== Brief ==
Report every line of the data where the string "requirement" appears.

[Data items]
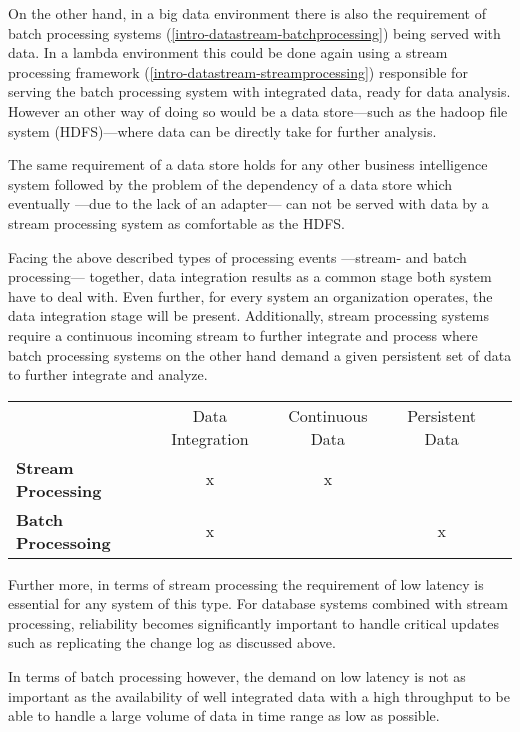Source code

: On the other hand, in a big data environment there is also the requirement of
batch processing systems (\ref{intro-datastream-batchprocessing}) being served
with data. In a lambda environment this could be done again using a stream
processing framework (\ref{intro-datastream-streamprocessing}) responsible for
serving the batch processing system with integrated data, ready for data
analysis. However an other way of doing so would be a data store---such as the
hadoop file system (HDFS)---where data can be directly take for further analysis.

The same requirement of a data store holds for any other business intelligence
system followed by the problem of the dependency of a data store which
eventually ---due to the lack of an adapter--- can not be served with data by a
stream processing system as comfortable as the HDFS.

Facing the above described types of processing events ---stream- and batch
processing--- together, data integration results as a common stage both system have to
deal with. Even further, for every system an organization operates, the data
integration stage will be present. 
Additionally, stream processing systems require a continuous
incoming stream to further integrate and process where batch processing systems
on the other hand demand a given persistent set of data to further integrate and analyze.

\begin{table}[h]
\begin{tabular}{l|c|c|cl}
\multicolumn{1}{c|}{\textbf{}} & Data Integration & Continuous Data & Persistent
Data & \multicolumn{1}{c}{} \\ \cline{1-4}
\textbf{Stream Processing}     & x                & x               &
&                      \\
\textbf{Batch Processoing}     & x                &                 & x
&
\end{tabular}
\end{table}

Further more, in terms of stream processing the requirement of low latency is
essential for any system of this type. For database systems combined with stream
processing, reliability becomes significantly important to handle critical updates 
such as replicating the change log as discussed above.

In terms of batch processing however, the demand on low latency is not as
important as the availability of well integrated data with a high throughput to
be able to handle a large volume of data in time range as low as possible.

== Solution to this task ==
: On the other hand, in a big data environment there is also the requirement of
The same requirement of a data store holds for any other business intelligence
Further more, in terms of stream processing the requirement of low latency is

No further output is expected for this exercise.